V2 optimizer #1214

jacquesqiao · 2017-01-22T10:58:35Z

把之前代码中关于optimizer的部分独立出来，放到v2里面了，不再调用config_parser来parse，而是直接生成对应的proto config。

…rser

jacquesqiao · 2017-01-23T01:17:40Z

转 @cxwangyi 之前的review：

下面这段代码里看上去有一些不一致性

optimizer = paddle.v2.Optimizer(
    learning_method=paddle.optimizer.AdamOptimizer(),
    learning_rate=1e-4,
    model_average=paddle.optimizer.ModelAverage(average_window=0.5),
    regularization=paddle.optimizer.L2Regularization(rate=0.5))

paddle.v2.Optimizer 和 paddle.optimizer.AdamOptimizer 不在同一个package里？
paddle.v2.Optimizer 从命名上看是一个 class，它的构造函数的参数里为什么需要另一个 optimizer （AdamOptimizer）呢？它们俩倒是谁是我们要的optimizer？
ModelAverage 是想叫做 ModelAverager 吗？少了个 er，貌似从英语语法上就不通了？
一个optimizer为什么需要 model averager 呢？是因为这是一个分布式optimizer吗？
我了解这些不一致性，有很多和 @jacquesqiao 的设计没关系，是因为历史原因。但是在我们的v2里看起来必须fix。

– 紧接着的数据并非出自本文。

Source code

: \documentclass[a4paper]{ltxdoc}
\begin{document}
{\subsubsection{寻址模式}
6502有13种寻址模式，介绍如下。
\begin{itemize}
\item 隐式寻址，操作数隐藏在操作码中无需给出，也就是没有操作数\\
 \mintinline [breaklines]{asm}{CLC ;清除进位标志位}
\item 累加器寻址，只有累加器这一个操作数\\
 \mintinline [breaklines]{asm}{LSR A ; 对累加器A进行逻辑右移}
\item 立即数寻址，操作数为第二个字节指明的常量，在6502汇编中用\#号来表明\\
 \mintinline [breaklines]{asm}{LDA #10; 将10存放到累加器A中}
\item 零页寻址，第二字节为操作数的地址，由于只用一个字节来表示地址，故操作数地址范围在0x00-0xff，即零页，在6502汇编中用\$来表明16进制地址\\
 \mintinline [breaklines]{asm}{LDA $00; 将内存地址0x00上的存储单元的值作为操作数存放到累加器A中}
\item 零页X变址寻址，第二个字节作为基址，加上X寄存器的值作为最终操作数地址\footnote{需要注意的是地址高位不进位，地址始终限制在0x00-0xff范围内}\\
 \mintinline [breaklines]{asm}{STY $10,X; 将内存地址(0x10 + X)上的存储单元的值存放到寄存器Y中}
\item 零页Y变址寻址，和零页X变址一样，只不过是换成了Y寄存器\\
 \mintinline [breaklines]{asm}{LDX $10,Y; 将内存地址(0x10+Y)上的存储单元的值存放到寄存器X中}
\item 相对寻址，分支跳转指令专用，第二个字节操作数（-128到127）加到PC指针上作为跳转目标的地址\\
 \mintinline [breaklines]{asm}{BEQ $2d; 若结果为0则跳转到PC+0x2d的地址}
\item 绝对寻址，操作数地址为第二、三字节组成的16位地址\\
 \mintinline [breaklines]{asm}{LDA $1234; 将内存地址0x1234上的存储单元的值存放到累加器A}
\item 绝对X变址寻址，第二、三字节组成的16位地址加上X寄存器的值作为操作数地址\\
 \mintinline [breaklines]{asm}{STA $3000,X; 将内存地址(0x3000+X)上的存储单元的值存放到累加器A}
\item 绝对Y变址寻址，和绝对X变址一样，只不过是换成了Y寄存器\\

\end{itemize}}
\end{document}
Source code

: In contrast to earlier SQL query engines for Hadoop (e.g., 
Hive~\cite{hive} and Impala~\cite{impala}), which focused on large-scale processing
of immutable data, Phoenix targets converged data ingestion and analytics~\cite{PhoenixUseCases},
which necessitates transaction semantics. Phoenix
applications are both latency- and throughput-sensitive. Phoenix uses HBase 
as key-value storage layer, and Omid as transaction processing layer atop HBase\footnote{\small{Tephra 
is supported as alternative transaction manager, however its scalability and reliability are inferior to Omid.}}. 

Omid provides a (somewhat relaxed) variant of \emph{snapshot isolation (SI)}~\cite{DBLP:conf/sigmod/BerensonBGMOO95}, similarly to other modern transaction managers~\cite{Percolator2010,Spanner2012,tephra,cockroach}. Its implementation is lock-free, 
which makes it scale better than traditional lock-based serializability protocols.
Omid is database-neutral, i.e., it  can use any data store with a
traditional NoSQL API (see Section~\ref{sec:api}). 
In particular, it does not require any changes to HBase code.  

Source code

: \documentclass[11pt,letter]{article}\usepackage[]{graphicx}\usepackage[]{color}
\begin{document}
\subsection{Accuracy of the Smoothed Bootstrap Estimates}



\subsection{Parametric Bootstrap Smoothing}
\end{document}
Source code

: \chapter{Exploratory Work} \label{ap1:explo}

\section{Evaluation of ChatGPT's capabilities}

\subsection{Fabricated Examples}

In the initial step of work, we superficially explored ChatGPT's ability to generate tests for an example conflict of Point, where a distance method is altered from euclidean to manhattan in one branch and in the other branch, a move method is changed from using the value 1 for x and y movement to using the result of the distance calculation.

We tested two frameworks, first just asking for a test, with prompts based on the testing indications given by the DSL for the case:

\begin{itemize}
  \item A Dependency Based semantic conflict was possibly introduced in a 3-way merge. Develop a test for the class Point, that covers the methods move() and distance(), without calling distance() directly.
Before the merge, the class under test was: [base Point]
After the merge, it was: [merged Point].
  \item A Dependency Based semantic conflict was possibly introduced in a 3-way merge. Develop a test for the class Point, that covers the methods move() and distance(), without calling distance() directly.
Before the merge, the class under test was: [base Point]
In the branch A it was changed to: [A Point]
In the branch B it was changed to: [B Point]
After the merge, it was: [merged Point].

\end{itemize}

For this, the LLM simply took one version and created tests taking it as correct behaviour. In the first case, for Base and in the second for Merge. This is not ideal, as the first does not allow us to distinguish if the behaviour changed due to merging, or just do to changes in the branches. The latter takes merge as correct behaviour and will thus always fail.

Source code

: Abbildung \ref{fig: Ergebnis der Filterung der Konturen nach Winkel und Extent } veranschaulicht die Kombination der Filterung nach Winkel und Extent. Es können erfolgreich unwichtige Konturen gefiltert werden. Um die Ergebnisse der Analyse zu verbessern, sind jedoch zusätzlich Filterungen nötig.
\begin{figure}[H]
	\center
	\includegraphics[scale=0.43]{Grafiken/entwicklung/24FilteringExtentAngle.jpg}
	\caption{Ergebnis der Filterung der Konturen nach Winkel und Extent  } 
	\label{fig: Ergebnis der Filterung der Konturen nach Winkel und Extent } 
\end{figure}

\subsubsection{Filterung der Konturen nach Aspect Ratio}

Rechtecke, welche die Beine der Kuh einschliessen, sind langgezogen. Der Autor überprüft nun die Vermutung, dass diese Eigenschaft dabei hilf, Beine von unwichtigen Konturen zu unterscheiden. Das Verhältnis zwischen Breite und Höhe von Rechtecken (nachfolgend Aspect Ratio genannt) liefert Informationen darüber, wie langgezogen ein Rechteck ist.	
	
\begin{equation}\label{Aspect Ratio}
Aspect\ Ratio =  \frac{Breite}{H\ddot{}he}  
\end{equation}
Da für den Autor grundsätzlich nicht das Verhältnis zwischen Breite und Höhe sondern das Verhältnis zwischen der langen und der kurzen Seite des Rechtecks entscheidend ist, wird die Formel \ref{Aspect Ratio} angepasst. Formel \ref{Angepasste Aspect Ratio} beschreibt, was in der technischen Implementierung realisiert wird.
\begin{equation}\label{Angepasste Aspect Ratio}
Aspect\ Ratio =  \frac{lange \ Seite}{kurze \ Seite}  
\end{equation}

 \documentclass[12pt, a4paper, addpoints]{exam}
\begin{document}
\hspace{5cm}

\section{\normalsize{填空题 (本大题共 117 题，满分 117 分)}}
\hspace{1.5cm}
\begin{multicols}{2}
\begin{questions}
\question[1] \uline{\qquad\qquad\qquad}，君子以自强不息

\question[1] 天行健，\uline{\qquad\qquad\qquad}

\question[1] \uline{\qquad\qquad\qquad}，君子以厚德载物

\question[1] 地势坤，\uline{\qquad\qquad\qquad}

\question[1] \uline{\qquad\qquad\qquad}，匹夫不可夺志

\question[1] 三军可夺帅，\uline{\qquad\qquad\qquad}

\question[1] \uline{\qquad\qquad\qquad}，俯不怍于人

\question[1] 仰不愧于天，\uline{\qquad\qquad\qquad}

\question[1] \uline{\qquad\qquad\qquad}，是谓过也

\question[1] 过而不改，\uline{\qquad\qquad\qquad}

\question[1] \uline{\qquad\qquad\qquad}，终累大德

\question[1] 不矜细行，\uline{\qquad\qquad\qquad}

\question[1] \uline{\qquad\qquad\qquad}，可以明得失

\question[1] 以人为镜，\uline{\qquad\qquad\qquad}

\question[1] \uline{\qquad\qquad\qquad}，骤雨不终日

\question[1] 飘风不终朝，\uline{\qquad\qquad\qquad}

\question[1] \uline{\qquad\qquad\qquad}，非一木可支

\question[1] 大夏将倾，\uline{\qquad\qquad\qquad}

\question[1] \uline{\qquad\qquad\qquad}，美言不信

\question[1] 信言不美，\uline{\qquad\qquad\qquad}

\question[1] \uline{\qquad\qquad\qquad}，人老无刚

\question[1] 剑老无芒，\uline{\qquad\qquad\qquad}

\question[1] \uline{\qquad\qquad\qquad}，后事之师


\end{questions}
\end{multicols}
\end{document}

wangkuiyi · 2017-01-23T02:51:08Z

doc/design/updater.md

@@ -0,0 +1,44 @@
+# Design Doc: New Paddle API For Updater
+
+In gradient-base optimization algorithms, the parameters are updated using the gradients in each iteration. We call the component that do update work Updater.


English grammar suggestion:

PaddlePaddle uses SGD to update parameters of a neural network. For each mini-batch, we implement the forward/backward algorithm, which computes activations and cost, in GradientMachine, and we updates model parameters using Updater. This design doc is about Updater.

好的，这个描述更加准确

wangkuiyi · 2017-01-23T02:52:03Z

doc/design/updater.md

+
+In gradient-base optimization algorithms, the parameters are updated using the gradients in each iteration. We call the component that do update work Updater.
+
+The main method of an Updater is update(parameters), there may have more then one parameters is multi-layer neural network, the Updater cann


English grammar suggestions:

Update::update updates parameters layer by layer.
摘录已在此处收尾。